De Ambulancezorg Rotterdam-Rijnmond (AZRR) heeft recent een onderzoek laten uitvoeren naar de - in het referentiekader toegedeelde - capaciteit ten opzichte van het aantal inwoners en daaruit is niet gebleken dat de AZRR te weinig capaciteit heeft.

Vraag 5
Deelt u de mening dat genoemde regio op het terrein van het ambulancevervoer met een onverantwoorde situatie zit en dat hier op de kortst mogelijke termijn verandering in moet komen? Zo ja, hoe wilt u daaraan bijdragen?

Antwoord 5
Het kiezen voor een dynamisch ambulancemanagement behoort tot de opties om de kwaliteit te verhogen.

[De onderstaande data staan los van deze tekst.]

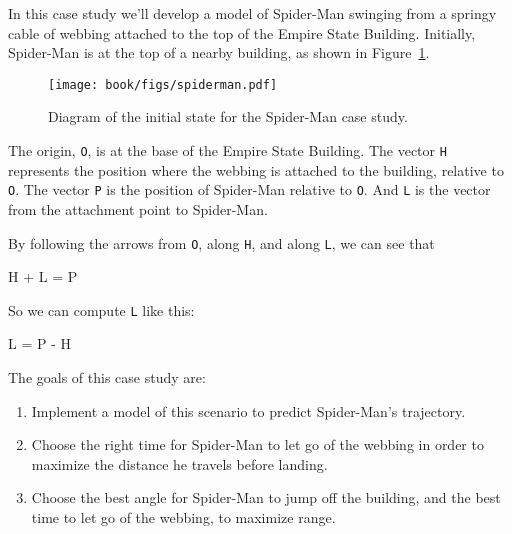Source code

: \documentclass[main.tex]{subfiles}
\begin{document}
In this case study we'll develop a model of Spider-Man swinging from a
springy cable of webbing attached to the top of the Empire State
Building.  Initially, Spider-Man is at the top of a nearby building, as
shown in Figure~\ref{spiderman}.


\begin{figure}
\centerline{\texttt{[image: book/figs/spiderman.pdf]}}
\caption{Diagram of the initial state for the Spider-Man case study.}
\label{spiderman}
\end{figure}

The origin, {\tt O}, is at the base of the Empire State Building. The
vector {\tt H} represents the position where the webbing is attached
to the building, relative to {\tt O}. The vector {\tt P} is the
position of Spider-Man relative to {\tt O}. And {\tt L} is the
vector from the attachment point to Spider-Man.


By following the arrows from {\tt O}, along {\tt H}, and along
{\tt L}, we can see that

\begin{code}
H + L = P
\end{code}

So we can compute {\tt L} like this:

\begin{code}
L = P - H
\end{code}

The goals of this case study are:

\begin{enumerate}

\item
  Implement a model of this scenario to predict Spider-Man's trajectory.


\item
  Choose the right time for Spider-Man to let go of the webbing in order
  to maximize the distance he travels before landing.


\item
  Choose the best angle for Spider-Man to jump off the building, and the best time to let go of the webbing, to maximize range.

  
\end{enumerate}
\end{document}
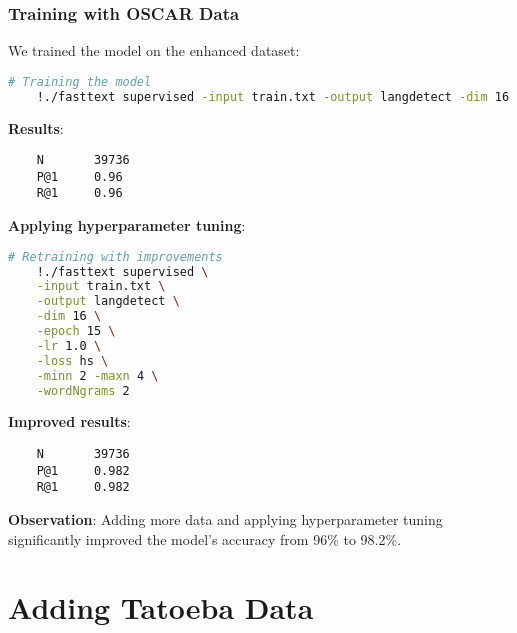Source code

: \documentclass{beamer}
\begin{document}
\begin{frame}[fragile]
    \frametitle{Training with OSCAR Data}
    We trained the model on the enhanced dataset:

    \begin{lstlisting}[language=bash]
    # Training the model
    !./fasttext supervised -input train.txt -output langdetect -dim 16
    \end{lstlisting}

    \textbf{Results}:

    \begin{lstlisting}
    N       39736
    P@1     0.96
    R@1     0.96
    \end{lstlisting}

    \textbf{Applying hyperparameter tuning}:

    \begin{lstlisting}[language=bash]
    # Retraining with improvements
    !./fasttext supervised \
    -input train.txt \
    -output langdetect \
    -dim 16 \
    -epoch 15 \
    -lr 1.0 \
    -loss hs \
    -minn 2 -maxn 4 \
    -wordNgrams 2
    \end{lstlisting}

    \textbf{Improved results}:

    \begin{lstlisting}
    N       39736
    P@1     0.982
    R@1     0.982
    \end{lstlisting}

    \textbf{Observation}: Adding more data and applying hyperparameter tuning significantly improved the model's accuracy from 96\% to 98.2\%.
\end{frame}

\section{Adding Tatoeba Data}
\end{document}
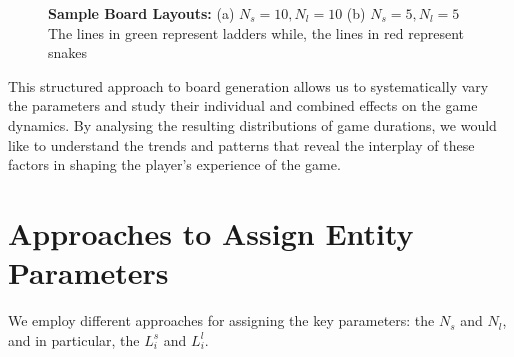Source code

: \begin{figure}
	\centering
	\caption{\textbf{Sample Board Layouts:} (a) $N_s = 10, N_l=10$ (b) $N_s=5, N_l=5$ \linebreak The lines in green represent ladders while, the lines in red represent snakes}
	\label{fig:board_chap2}
\end{figure}


This structured approach to board generation allows us to systematically vary the parameters and study their individual and combined effects on the game dynamics. By analysing the resulting distributions of game durations, we would like to understand the trends and patterns that reveal the interplay of these factors in shaping the player's experience of the game.

\section{Approaches to Assign Entity Parameters}

We employ different approaches for assigning the key parameters: the $N_s$ and $N_l$, and in particular, the $L^{s}_{i}$ and $L^{l}_{i}$.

Met dynamisch ambulancemanagement bedoel ik dat de wagens op de meest doelmatige plaats moeten staan en dat hoeft niet altijd een standplaats te zijn. In het nieuwe wetsvoorstel ambulancezorg wordt bij de vergunningverlening meegenomen of er afspraken zijn over burenhulp en mobiele paraatheid tussen regio's etc. Verder zijn er allerlei andere maatregelen die genomen kunnen worden. Ik verneem van Rotterdam dat er hard gewerkt wordt om een aantal verbeteringen te bereiken.
Ik ga er vanuit dat zorgaanbieders (incl. Aanpalende regio's ) en zorgverzekeraars in staat zijn om in gezamenlijkheid afspraken te maken. Goede afspraken tussen zorgaanbieders en zorgverzekeraars over de doelmatigheid van zorg bepaalt mede de kwaliteit van zorg van een Regionale Ambulancevoorziening (RAV).

1) Aanhangsel-Handelingen nr. 1808, vergaderjaar 2004-2005.